Unemployment benefits are supposed to provide a bridge for folks from the time they lose their job until they ultimately find a new one. But as the government keeps extending temporary jobless benefits and more folks join the long-term unemployed ranks, there’s a growing voice suggesting unintended consequences are developing from extended benefits. From The Washington Post:
Millions of Americans have been forced to rely on unemployment payments for extended periods as the nation struggles through its longest period of high joblessness in a generation, and critics are taking aim, saying that the Depression-era program created as a temporary bridge for laid-off workers is turning into an expensive entitlement.
About 11.4 million out-of-work people now collect unemployment compensation, at a cost of $10 billion a month. Half of them have been receiving payments for more than six months, the usual insurance limit. But under multiple extensions enacted by the federal government in response to the downturn, workers can collect the payments for as long as 99 weeks in states with the highest unemployment rates — the longest period since the program’s inception.

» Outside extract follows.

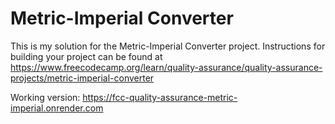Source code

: # Metric-Imperial Converter

This is my solution for the Metric-Imperial Converter project. Instructions for building your project can be found at https://www.freecodecamp.org/learn/quality-assurance/quality-assurance-projects/metric-imperial-converter

Working version: https://fcc-quality-assurance-metric-imperial.onrender.com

It’s important to note that the true underlying problem facing the labor market is fewer jobs exist because there’s less demand in the marketplace. And less demand means employers have less incentive to go out and bolster their workforces.
But extended unemployment benefits may also play a contributing role in keeping the jobless rate near double digits, David Henderson writes at EconLog.
He offers an example: someone who was making $40K a year and loses his job could get $25K a year on unemployment benefits. If that person is then offered a $30K job, there may not be enough incentive to take it, knowing they could hold out for a better job while still collecting extended jobless benefits.
“There’s nothing in this analysis that says you’re lazy,” Henderson says. “What it says is that, in economists’ usage of the language, ‘You’re rational.’ Here’s the test: Can you find people getting unemployment benefits who have turned down jobs?”
It has to be hard to quantify how many people collecting benefits are simultaneously turning down job offers. But, as with everything in life, there are always unintended consequences. Extending jobless benefits is still the right move, even when this analysis is considered, because for every person that’s essentially gaming the system, there have to be many more that wouldn’t survive without those steady benefits checks.